An error, I aver. You’re never nothing,
because nothing’s not a thing.
I know death is absolute, forever,
the guillotine—gutting—never to which we never say goodbye.
But even as I think “forever” it goes “ever”
and “ever” and “ever.” Ever after.
I’m a thing that keeps on thinking. So I never see you
is not a thing or think my mouth can ever. Aver:
You’re not “nothing.” But neither are you something.
Will I ever really get never?
You’re gone. Nothing, never—ever.
Copyright © 2015 by Meghan O'Rourke. Originally published in Poem-a-Day on July 13, 2015, by the Academy of American Poets.
“I wrote ‘Ever’ as a kind of self-punishing exercise after thinking about the perfection and tragedy of Lear’s line ‘Never, never, never, never, never’—uttered as he realizes his daughter Cordelia is dead.

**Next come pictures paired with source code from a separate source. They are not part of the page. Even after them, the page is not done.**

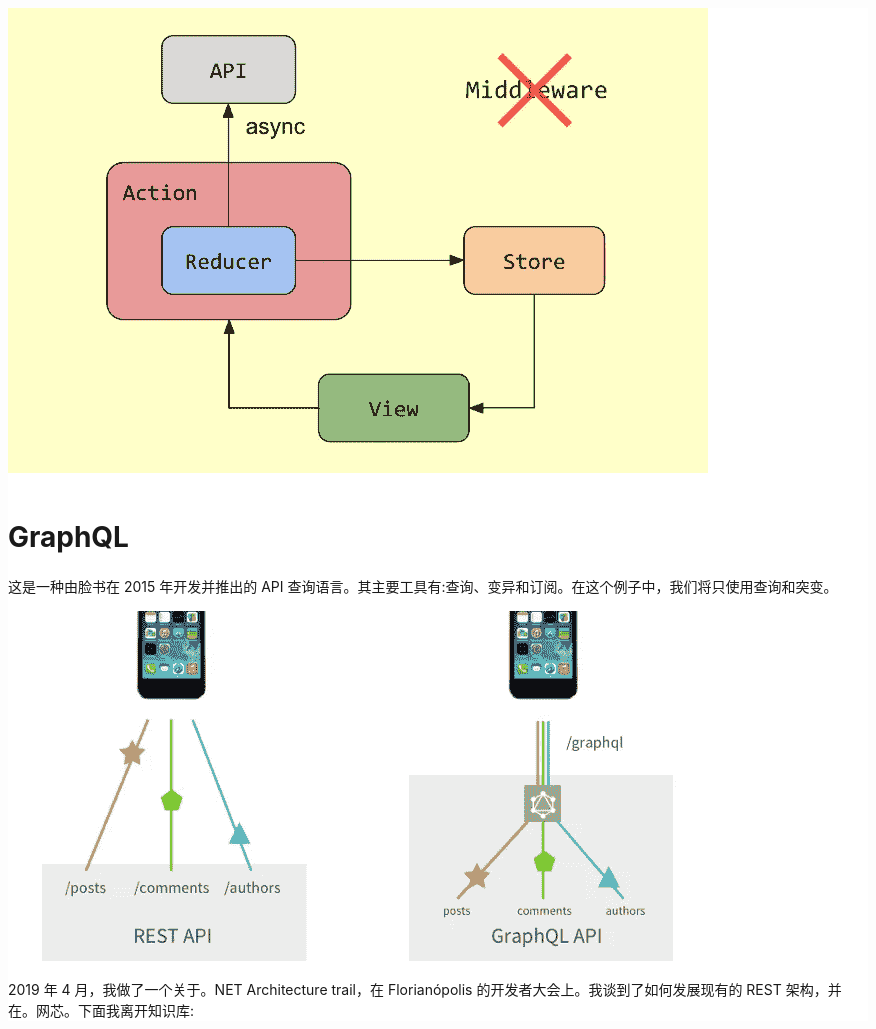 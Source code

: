 ![](img/20bfdcc008afd328e9bfe151d096010c.png)

# GraphQL

这是一种由脸书在 2015 年开发并推出的 API 查询语言。其主要工具有:查询、变异和订阅。在这个例子中，我们将只使用查询和突变。

![](img/5bd9ffed4c4ff3deaa44cbe0aba47dbe.png)

2019 年 4 月，我做了一个关于。NET Architecture trail，在 Florianópolis 的开发者大会上。我谈到了如何发展现有的 REST 架构，并在。网芯。下面我离开知识库:
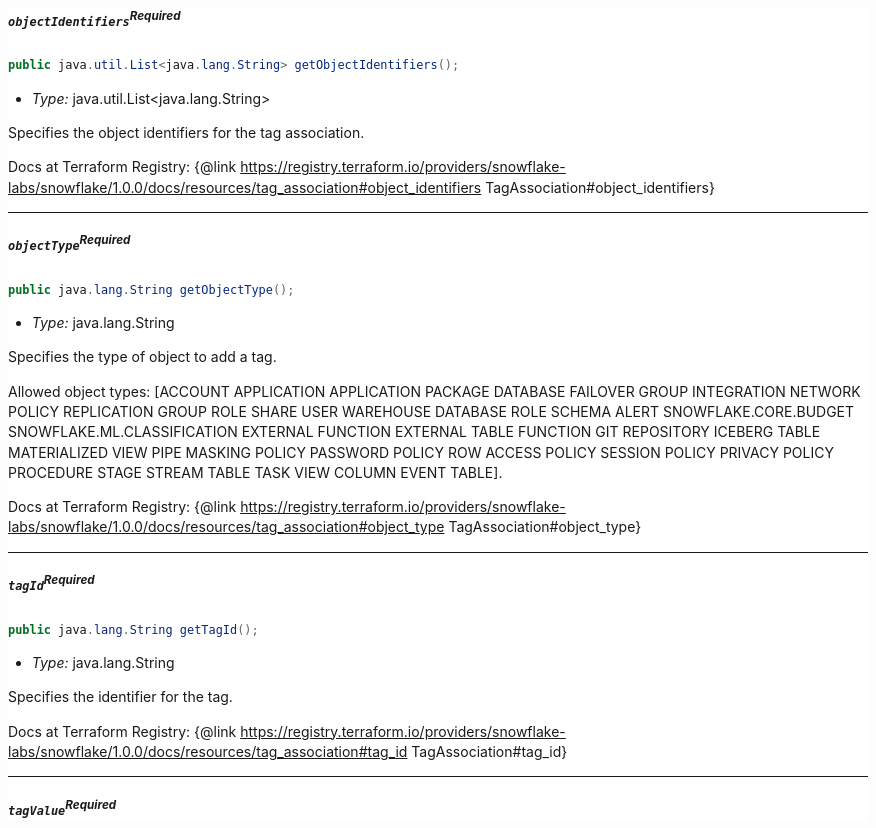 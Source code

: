 
##### `objectIdentifiers`<sup>Required</sup> <a name="objectIdentifiers" id="@cdktf/provider-snowflake.tagAssociation.TagAssociationConfig.property.objectIdentifiers"></a>

```java
public java.util.List<java.lang.String> getObjectIdentifiers();
```

- *Type:* java.util.List<java.lang.String>

Specifies the object identifiers for the tag association.

Docs at Terraform Registry: {@link https://registry.terraform.io/providers/snowflake-labs/snowflake/1.0.0/docs/resources/tag_association#object_identifiers TagAssociation#object_identifiers}

---

##### `objectType`<sup>Required</sup> <a name="objectType" id="@cdktf/provider-snowflake.tagAssociation.TagAssociationConfig.property.objectType"></a>

```java
public java.lang.String getObjectType();
```

- *Type:* java.lang.String

Specifies the type of object to add a tag.

Allowed object types: [ACCOUNT APPLICATION APPLICATION PACKAGE DATABASE FAILOVER GROUP INTEGRATION NETWORK POLICY REPLICATION GROUP ROLE SHARE USER WAREHOUSE DATABASE ROLE SCHEMA ALERT SNOWFLAKE.CORE.BUDGET SNOWFLAKE.ML.CLASSIFICATION EXTERNAL FUNCTION EXTERNAL TABLE FUNCTION GIT REPOSITORY ICEBERG TABLE MATERIALIZED VIEW PIPE MASKING POLICY PASSWORD POLICY ROW ACCESS POLICY SESSION POLICY PRIVACY POLICY PROCEDURE STAGE STREAM TABLE TASK VIEW COLUMN EVENT TABLE].

Docs at Terraform Registry: {@link https://registry.terraform.io/providers/snowflake-labs/snowflake/1.0.0/docs/resources/tag_association#object_type TagAssociation#object_type}

---

##### `tagId`<sup>Required</sup> <a name="tagId" id="@cdktf/provider-snowflake.tagAssociation.TagAssociationConfig.property.tagId"></a>

```java
public java.lang.String getTagId();
```

- *Type:* java.lang.String

Specifies the identifier for the tag.

Docs at Terraform Registry: {@link https://registry.terraform.io/providers/snowflake-labs/snowflake/1.0.0/docs/resources/tag_association#tag_id TagAssociation#tag_id}

---

##### `tagValue`<sup>Required</sup> <a name="tagValue" id="@cdktf/provider-snowflake.tagAssociation.TagAssociationConfig.property.tagValue"></a>
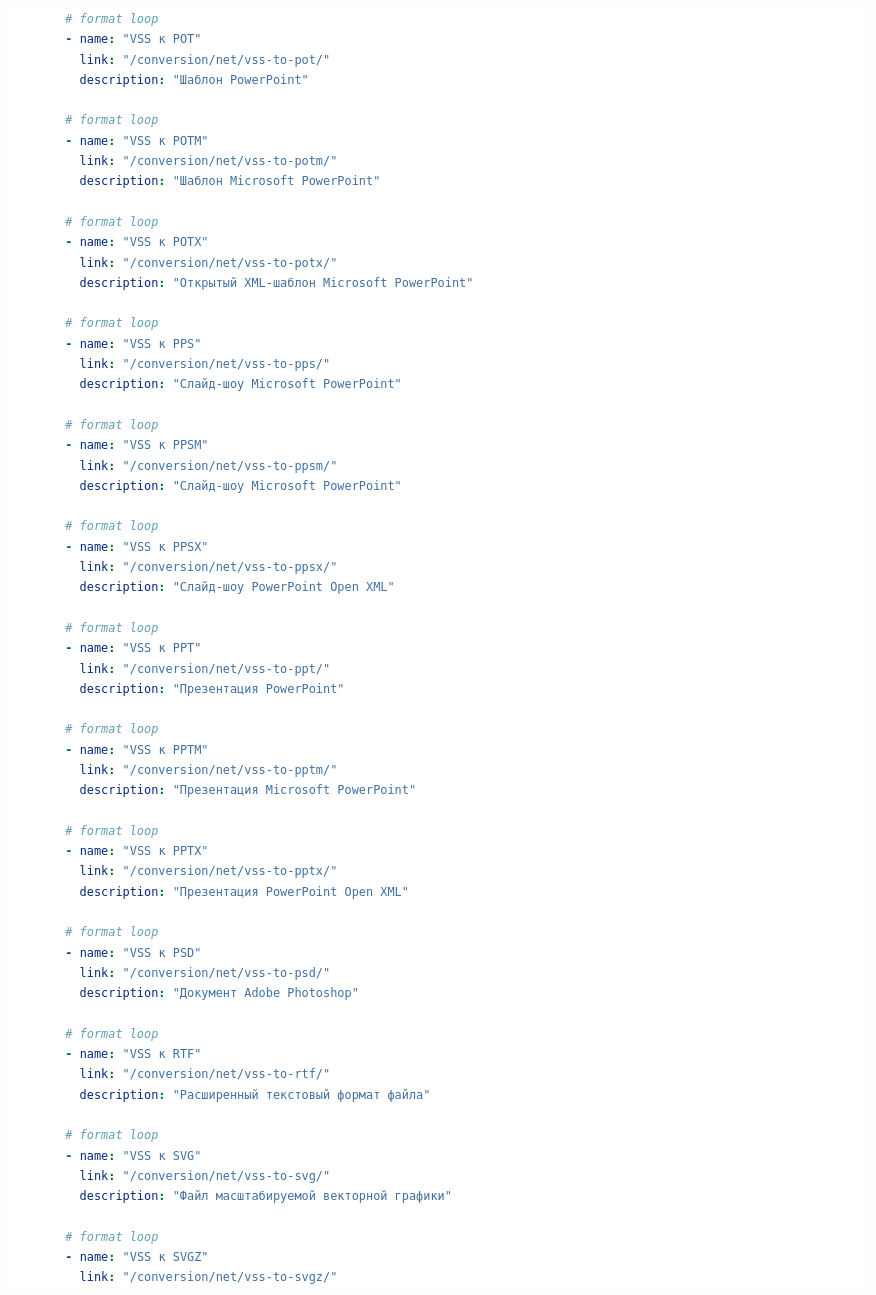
```yaml
        # format loop
        - name: "VSS к POT"
          link: "/conversion/net/vss-to-pot/"
          description: "Шаблон PowerPoint"

        # format loop
        - name: "VSS к POTM"
          link: "/conversion/net/vss-to-potm/"
          description: "Шаблон Microsoft PowerPoint"

        # format loop
        - name: "VSS к POTX"
          link: "/conversion/net/vss-to-potx/"
          description: "Открытый XML-шаблон Microsoft PowerPoint"

        # format loop
        - name: "VSS к PPS"
          link: "/conversion/net/vss-to-pps/"
          description: "Слайд-шоу Microsoft PowerPoint"

        # format loop
        - name: "VSS к PPSM"
          link: "/conversion/net/vss-to-ppsm/"
          description: "Слайд-шоу Microsoft PowerPoint"

        # format loop
        - name: "VSS к PPSX"
          link: "/conversion/net/vss-to-ppsx/"
          description: "Слайд-шоу PowerPoint Open XML"

        # format loop
        - name: "VSS к PPT"
          link: "/conversion/net/vss-to-ppt/"
          description: "Презентация PowerPoint"

        # format loop
        - name: "VSS к PPTM"
          link: "/conversion/net/vss-to-pptm/"
          description: "Презентация Microsoft PowerPoint"

        # format loop
        - name: "VSS к PPTX"
          link: "/conversion/net/vss-to-pptx/"
          description: "Презентация PowerPoint Open XML"

        # format loop
        - name: "VSS к PSD"
          link: "/conversion/net/vss-to-psd/"
          description: "Документ Adobe Photoshop"

        # format loop
        - name: "VSS к RTF"
          link: "/conversion/net/vss-to-rtf/"
          description: "Расширенный текстовый формат файла"

        # format loop
        - name: "VSS к SVG"
          link: "/conversion/net/vss-to-svg/"
          description: "Файл масштабируемой векторной графики"

        # format loop
        - name: "VSS к SVGZ"
          link: "/conversion/net/vss-to-svgz/"
``` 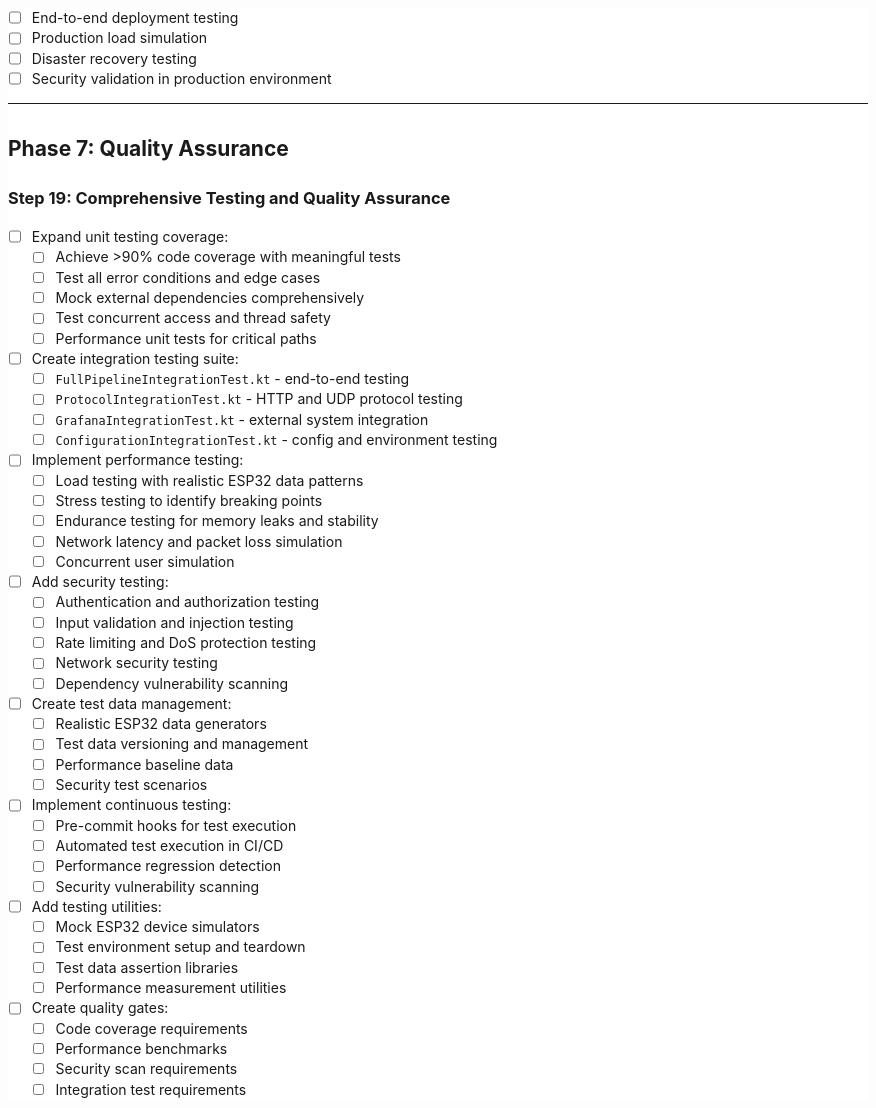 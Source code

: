   - [ ] End-to-end deployment testing
  - [ ] Production load simulation
  - [ ] Disaster recovery testing
  - [ ] Security validation in production environment

---

## Phase 7: Quality Assurance

### Step 19: Comprehensive Testing and Quality Assurance
- [ ] Expand unit testing coverage:
  - [ ] Achieve >90% code coverage with meaningful tests
  - [ ] Test all error conditions and edge cases
  - [ ] Mock external dependencies comprehensively
  - [ ] Test concurrent access and thread safety
  - [ ] Performance unit tests for critical paths
- [ ] Create integration testing suite:
  - [ ] `FullPipelineIntegrationTest.kt` - end-to-end testing
  - [ ] `ProtocolIntegrationTest.kt` - HTTP and UDP protocol testing
  - [ ] `GrafanaIntegrationTest.kt` - external system integration
  - [ ] `ConfigurationIntegrationTest.kt` - config and environment testing
- [ ] Implement performance testing:
  - [ ] Load testing with realistic ESP32 data patterns
  - [ ] Stress testing to identify breaking points
  - [ ] Endurance testing for memory leaks and stability
  - [ ] Network latency and packet loss simulation
  - [ ] Concurrent user simulation
- [ ] Add security testing:
  - [ ] Authentication and authorization testing
  - [ ] Input validation and injection testing
  - [ ] Rate limiting and DoS protection testing
  - [ ] Network security testing
  - [ ] Dependency vulnerability scanning
- [ ] Create test data management:
  - [ ] Realistic ESP32 data generators
  - [ ] Test data versioning and management
  - [ ] Performance baseline data
  - [ ] Security test scenarios
- [ ] Implement continuous testing:
  - [ ] Pre-commit hooks for test execution
  - [ ] Automated test execution in CI/CD
  - [ ] Performance regression detection
  - [ ] Security vulnerability scanning
- [ ] Add testing utilities:
  - [ ] Mock ESP32 device simulators
  - [ ] Test environment setup and teardown
  - [ ] Test data assertion libraries
  - [ ] Performance measurement utilities
- [ ] Create quality gates:
  - [ ] Code coverage requirements
  - [ ] Performance benchmarks
  - [ ] Security scan requirements
  - [ ] Integration test requirements
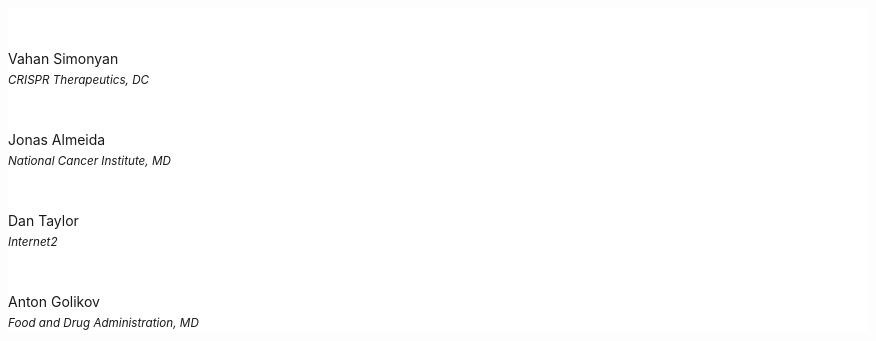 <br>

<div class="col-sm-3">
	
<div class="text-left">
<img src="/images/Simonyan.png" class="mx-auto d-block" width="80%" alt="">
<br>
Vahan Simonyan<br>
<span>
<small>
<i>CRISPR Therapeutics, DC</i><br>
</small>
</span>

<br>

<div class="col-sm-3">
	
<div class="text-left">
<img src="/images/Almeida.jpg" class="mx-auto d-block" width="80%" alt="">
<br>
Jonas Almeida<br>
<span>
<small>
<i>National Cancer Institute, MD</i><br>
</small>
</span>

<br>

<div class="col-sm-3">
	
<div class="text-left">
<img src="/images/Taylor.jpg" class="mx-auto d-block" width="80%" alt="">
<br>
Dan Taylor<br>
<span>
<small>
<i>Internet2</i><br>
</small>
</span>

<br>

<div class="col-sm-3">
	
<div class="text-left">
<img src="/images/Golikov.jpg" class="mx-auto d-block" width="80%" alt="">
<br>
Anton Golikov<br>
<span>
<small>
<i>Food and Drug Administration, MD</i><br>
</small>
</span>
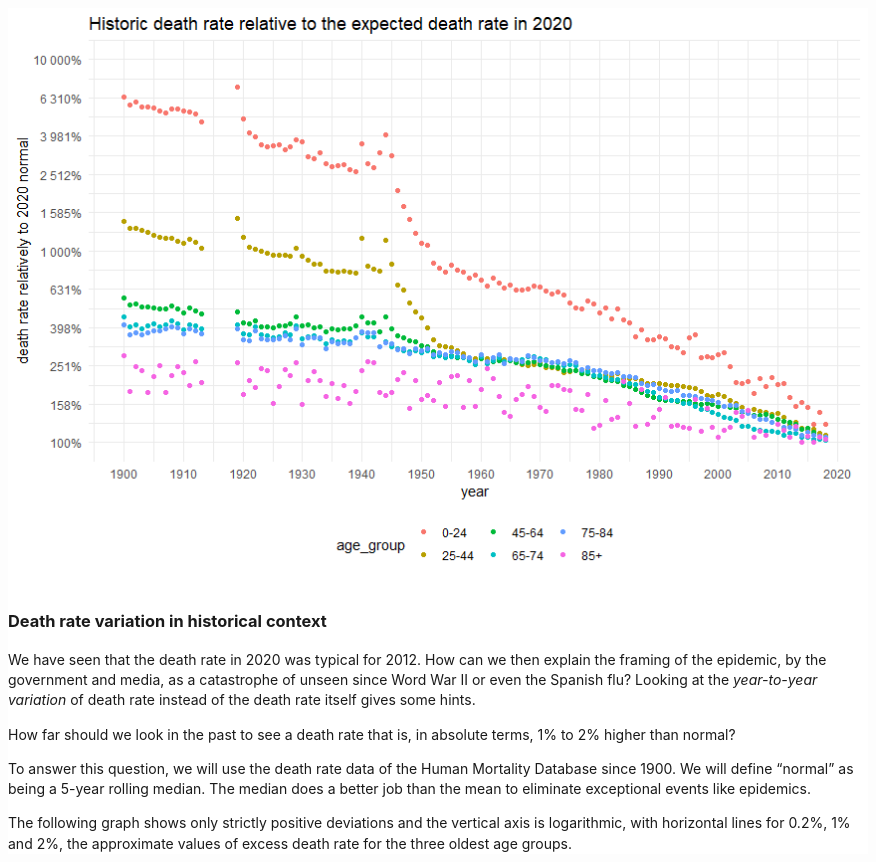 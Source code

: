 ![](Belgium_en_files/figure-gfm/unnamed-chunk-14-1.png)

### Death rate variation in historical context

We have seen that the death rate in 2020 was typical for 2012. How can
we then explain the framing of the epidemic, by the government and
media, as a catastrophe of unseen since Word War II or even the Spanish
flu? Looking at the *year-to-year variation* of death rate instead of
the death rate itself gives some hints.

How far should we look in the past to see a death rate that is, in
absolute terms, 1% to 2% higher than normal?

To answer this question, we will use the death rate data of the Human
Mortality Database since 1900. We will define “normal” as being a 5-year
rolling median. The median does a better job than the mean to eliminate
exceptional events like epidemics.

The following graph shows only strictly positive deviations and the
vertical axis is logarithmic, with horizontal lines for 0.2%, 1% and 2%,
the approximate values of excess death rate for the three oldest age
groups.
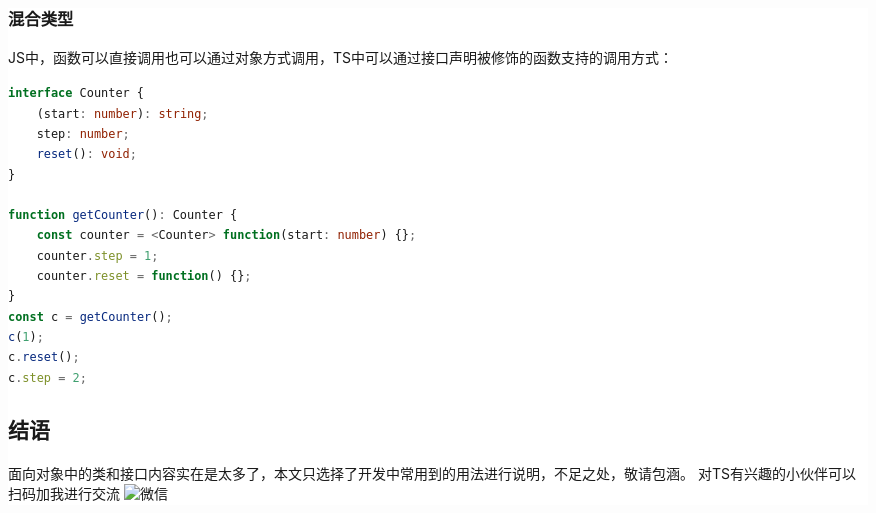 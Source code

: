 ### 混合类型

JS中，函数可以直接调用也可以通过对象方式调用，TS中可以通过接口声明被修饰的函数支持的调用方式：

```typescript
interface Counter {
    (start: number): string;
    step: number;
    reset(): void;
}

function getCounter(): Counter {
    const counter = <Counter> function(start: number) {};
    counter.step = 1;
    counter.reset = function() {};
}
const c = getCounter();
c(1);
c.reset();
c.step = 2;
```

## 结语

面向对象中的类和接口内容实在是太多了，本文只选择了开发中常用到的用法进行说明，不足之处，敬请包涵。
对TS有兴趣的小伙伴可以扫码加我进行交流
![微信](https://more-happy.ddhigh.com/Fg5UE615NzZ0dXo6_gUe6qpCJILG?imageView2/1/w/200)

It’s a line that pierces the soul (and is in perfect trochaic pentameter). So I thought about how I might, in a sonnet, play on that line as Shakespeare riffed on a theme in his sonnets. The speaker of this sonnet is in denial about loss—her shock prevents her from being able to speak it, and leads her to obsess over the concept. And who can really speak loss?”